Adaptive RAG implementation using LangGraph

Introduction

Retrieval-Augmented Generation (RAG) is a technique used to create large language models (LLMs) with flexible and dynamic knowledge. For example:

If you want to create an AI chatbot that answers questions about your service, you could use fine-tuning
However, fine-tuning isn't always the best option
RAG provides an alternative by leveraging your vector database to make LLMs respond precisely to your queries

Today, we'll explore an advanced RAG technique called Adaptive RAG. By using flow engineering, we can create LLMs capable of handling complex prompts while ensuring efficiency.

Note: This article is based on LangChain's implementation of Adaptive RAG using LangGraph. For more details, read the original Adaptive RAG paper.

Overview

Definition

According to the paper, Adaptive-RAG is an adaptive question answering framework that dynamically adapts its strategy based on query complexity:

No retrieval for the simplest queries
Single-step retrieval for moderate complexity
Multi-step retrieval for the most complex queries

The authors introduced a complexity classifier that categorizes prompts and uses different processes for each category. The performance gains are significant:

[Performance comparison chart placeholder]

Advantages

Improved Efficiency and Accuracy: Chatbots become both faster and more accurate
Scalability and Flexibility: Handles a wider range of queries effectively

Implementation Flowchart

We can implement Adaptive RAG using a classifier-based approach:

[User Query] → [Query Analysis] → 
    ├─[Simple] → [Direct Answer]
    ├─[Moderate] → [Single Retrieval] → [LLM Generation]
    └─[Complex] → [Multi-Step Retrieval] → [LLM Generation]

Key components:

Query Analysis (Classifier): Routes prompts to appropriate processes
Flexible Routing:
- Use RAG for domain-specific queries
- Use web search (e.g., Wikipedia) for general knowledge
- Different LLMs can be assigned per route

Practical Implementation

Classifier Example

from typing import Literal
from langchain_core.pydantic_v1 import BaseModel, Field
from langchain_core.prompts import ChatPromptTemplate
from langchain_groq import ChatGroq

class RouteQuery(BaseModel):
    """Route a user query to the most relevant data source."""
    datasource: Literal["vectorstore", "web_search"] = Field(
        ..., description="Given a user question choose to route it to web search or vectorstore."
    )

llm = ChatGroq(model="llama3-70b-8192", temperature=0, api_key=os.environ["GROQ_API_KEY"])
structured_llm_router = llm.with_structured_output(RouteQuery)

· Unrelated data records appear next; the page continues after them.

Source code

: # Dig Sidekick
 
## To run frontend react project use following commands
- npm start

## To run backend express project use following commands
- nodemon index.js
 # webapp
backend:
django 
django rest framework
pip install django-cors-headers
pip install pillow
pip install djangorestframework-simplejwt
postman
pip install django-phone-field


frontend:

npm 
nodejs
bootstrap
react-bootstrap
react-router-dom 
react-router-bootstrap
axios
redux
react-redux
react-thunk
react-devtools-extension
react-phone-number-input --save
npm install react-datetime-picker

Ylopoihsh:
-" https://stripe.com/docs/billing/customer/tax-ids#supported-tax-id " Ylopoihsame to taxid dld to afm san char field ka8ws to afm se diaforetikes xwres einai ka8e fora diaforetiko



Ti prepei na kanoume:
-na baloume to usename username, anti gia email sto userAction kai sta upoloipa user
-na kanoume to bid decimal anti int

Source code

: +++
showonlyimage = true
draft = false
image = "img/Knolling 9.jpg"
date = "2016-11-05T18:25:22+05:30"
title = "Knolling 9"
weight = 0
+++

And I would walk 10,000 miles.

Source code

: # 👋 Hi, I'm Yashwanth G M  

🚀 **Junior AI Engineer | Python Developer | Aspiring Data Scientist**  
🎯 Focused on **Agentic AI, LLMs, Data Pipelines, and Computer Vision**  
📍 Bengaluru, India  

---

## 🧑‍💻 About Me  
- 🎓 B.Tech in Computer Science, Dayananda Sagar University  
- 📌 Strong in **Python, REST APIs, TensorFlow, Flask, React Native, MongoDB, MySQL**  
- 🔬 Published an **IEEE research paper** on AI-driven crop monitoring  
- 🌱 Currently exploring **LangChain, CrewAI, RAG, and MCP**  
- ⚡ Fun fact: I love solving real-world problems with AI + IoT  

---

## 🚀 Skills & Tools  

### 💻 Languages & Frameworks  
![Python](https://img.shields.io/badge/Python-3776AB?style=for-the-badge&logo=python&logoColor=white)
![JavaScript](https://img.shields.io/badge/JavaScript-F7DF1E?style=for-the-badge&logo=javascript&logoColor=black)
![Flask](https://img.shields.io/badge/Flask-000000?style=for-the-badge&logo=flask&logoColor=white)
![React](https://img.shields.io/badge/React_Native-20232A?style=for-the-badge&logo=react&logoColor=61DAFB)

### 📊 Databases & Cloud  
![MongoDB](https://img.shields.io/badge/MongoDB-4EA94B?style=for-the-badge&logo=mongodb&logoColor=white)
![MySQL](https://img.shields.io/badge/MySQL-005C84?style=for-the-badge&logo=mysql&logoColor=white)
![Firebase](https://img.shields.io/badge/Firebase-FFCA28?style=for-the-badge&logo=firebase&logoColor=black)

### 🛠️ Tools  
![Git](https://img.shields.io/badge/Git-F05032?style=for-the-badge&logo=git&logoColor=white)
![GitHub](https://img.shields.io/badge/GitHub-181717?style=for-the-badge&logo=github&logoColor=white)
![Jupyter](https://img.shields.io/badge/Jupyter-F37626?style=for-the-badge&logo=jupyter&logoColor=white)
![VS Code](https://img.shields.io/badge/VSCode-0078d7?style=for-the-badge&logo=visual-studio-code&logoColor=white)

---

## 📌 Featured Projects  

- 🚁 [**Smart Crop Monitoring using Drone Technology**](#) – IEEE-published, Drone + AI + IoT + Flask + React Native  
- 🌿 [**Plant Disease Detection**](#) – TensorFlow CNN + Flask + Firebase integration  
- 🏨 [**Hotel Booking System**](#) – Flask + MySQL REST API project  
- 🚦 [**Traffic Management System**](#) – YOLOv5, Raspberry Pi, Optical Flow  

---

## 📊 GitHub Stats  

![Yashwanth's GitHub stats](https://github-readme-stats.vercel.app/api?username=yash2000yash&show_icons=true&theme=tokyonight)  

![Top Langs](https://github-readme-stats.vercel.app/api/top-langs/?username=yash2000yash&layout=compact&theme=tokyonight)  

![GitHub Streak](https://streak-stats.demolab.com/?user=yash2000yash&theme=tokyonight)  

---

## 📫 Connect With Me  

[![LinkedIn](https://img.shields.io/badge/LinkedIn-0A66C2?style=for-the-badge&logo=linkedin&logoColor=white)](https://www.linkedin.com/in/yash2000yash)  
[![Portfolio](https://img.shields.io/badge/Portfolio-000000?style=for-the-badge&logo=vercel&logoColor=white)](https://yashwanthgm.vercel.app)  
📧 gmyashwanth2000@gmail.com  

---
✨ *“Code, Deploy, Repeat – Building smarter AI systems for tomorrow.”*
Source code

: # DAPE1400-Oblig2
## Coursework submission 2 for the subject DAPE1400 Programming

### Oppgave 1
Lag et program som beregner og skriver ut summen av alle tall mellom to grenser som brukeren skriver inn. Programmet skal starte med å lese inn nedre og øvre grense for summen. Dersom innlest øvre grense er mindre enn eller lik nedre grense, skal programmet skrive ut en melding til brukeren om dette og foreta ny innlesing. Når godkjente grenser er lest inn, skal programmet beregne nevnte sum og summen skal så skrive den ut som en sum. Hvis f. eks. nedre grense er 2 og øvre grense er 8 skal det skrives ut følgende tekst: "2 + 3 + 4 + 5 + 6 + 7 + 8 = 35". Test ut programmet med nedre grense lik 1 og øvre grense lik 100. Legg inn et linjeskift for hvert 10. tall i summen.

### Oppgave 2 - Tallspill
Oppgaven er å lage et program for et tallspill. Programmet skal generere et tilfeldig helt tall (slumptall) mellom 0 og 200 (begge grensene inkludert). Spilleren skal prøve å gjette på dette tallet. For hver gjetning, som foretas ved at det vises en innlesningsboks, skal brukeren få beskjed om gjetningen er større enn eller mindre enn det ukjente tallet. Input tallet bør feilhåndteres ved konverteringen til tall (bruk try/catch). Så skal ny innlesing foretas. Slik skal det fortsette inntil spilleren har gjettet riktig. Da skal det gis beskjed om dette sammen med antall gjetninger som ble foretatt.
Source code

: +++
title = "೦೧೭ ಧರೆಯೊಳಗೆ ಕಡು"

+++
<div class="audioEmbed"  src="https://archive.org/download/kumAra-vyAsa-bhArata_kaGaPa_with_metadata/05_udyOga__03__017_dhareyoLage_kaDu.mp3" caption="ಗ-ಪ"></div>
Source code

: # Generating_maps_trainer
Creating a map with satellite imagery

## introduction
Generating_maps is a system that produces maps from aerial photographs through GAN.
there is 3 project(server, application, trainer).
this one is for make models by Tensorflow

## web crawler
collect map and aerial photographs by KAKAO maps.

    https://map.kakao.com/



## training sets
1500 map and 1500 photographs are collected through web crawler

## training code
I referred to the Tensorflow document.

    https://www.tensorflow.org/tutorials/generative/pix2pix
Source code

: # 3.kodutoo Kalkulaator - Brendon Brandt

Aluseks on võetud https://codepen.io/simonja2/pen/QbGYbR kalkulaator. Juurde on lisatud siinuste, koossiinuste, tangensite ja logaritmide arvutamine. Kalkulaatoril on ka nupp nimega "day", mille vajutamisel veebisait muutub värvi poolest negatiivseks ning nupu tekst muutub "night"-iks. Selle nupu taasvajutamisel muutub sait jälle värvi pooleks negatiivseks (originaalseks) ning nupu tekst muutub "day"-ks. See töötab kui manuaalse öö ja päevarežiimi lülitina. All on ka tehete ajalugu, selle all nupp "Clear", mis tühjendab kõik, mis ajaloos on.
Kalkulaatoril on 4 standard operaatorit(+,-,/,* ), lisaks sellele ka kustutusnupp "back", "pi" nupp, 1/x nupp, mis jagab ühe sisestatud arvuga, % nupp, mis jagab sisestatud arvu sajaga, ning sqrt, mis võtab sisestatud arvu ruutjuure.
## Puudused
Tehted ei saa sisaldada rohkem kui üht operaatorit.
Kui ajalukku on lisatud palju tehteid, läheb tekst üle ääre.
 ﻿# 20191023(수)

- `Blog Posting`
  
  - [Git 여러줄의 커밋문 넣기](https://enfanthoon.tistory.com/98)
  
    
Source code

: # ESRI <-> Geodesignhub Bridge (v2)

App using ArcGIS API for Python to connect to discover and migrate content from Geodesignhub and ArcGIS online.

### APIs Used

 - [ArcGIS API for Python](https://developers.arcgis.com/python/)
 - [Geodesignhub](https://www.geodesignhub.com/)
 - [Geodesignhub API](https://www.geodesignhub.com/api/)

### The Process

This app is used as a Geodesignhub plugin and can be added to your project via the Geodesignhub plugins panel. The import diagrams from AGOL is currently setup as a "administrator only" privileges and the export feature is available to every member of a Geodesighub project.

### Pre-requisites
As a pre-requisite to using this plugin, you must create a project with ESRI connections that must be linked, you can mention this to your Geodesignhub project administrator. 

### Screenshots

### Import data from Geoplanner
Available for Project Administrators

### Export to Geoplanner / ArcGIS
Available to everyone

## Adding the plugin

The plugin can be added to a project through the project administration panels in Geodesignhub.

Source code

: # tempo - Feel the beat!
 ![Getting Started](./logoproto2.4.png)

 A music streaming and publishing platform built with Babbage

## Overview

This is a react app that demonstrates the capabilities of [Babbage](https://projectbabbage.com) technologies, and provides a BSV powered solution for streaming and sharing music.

system = """You are an expert at routing user questions to a vectorstore or web search.
The vectorstore contains information about gym exercises and routines.
Use the vectorstore for questions on these topics. Otherwise, use web-search."""

route_prompt = ChatPromptTemplate.from_messages(
    [
        ("system", system),
        ("human", "{question}"),
    ]
)

question_router = route_prompt | structured_llm_router

LangGraph Control Flow

from langgraph.graph import END, StateGraph

workflow = StateGraph(GraphState)

# Define nodes
workflow.add_node("translation", translate)  # translate to document language
workflow.add_node("translation_back", translate_back)  # translate back
workflow.add_node("detect_language", detect_language)
workflow.add_node("web_search", web_search)
workflow.add_node("retrieve", retrieve)
workflow.add_node("grade_documents", grade_documents)
workflow.add_node("generate", generate)

# Build graph
workflow.set_conditional_entry_point(
    route_question,
    {
        "web_search": "web_search",
        "vectorstore": "detect_language",
    },
)

# Add edges
workflow.add_edge("web_search", "generate")
workflow.add_edge("retrieve", "grade_documents")
workflow.add_edge("detect_language", "translation")
workflow.add_edge("translation", "retrieve")

# Conditional edges
workflow.add_conditional_edges(
    "grade_documents",
    decide_to_generate,
    {
        "web_search": "web_search",
        "generate": "generate",
    },
)

workflow.add_conditional_edges(
    "generate",
    grade_generation_v_documents_and_question,
    {
        "not supported": "generate",
        "useful": "translation_back",
        "not useful": "web_search",
    },
)

workflow.add_edge("translation_back", END)

# Compile
app = workflow.compile()

See the full implementation notebook for complete details.

Conclusion

Adaptive RAG provides significant benefits:

Dynamic retrieval based on query complexity
Optimized performance through intelligent routing
Scalable architecture using LangGraph

This approach enables sophisticated AI systems that can handle diverse query types while maintaining efficiency. The combination of classification and conditional workflows makes Adaptive RAG a powerful pattern for production-grade LLM applications.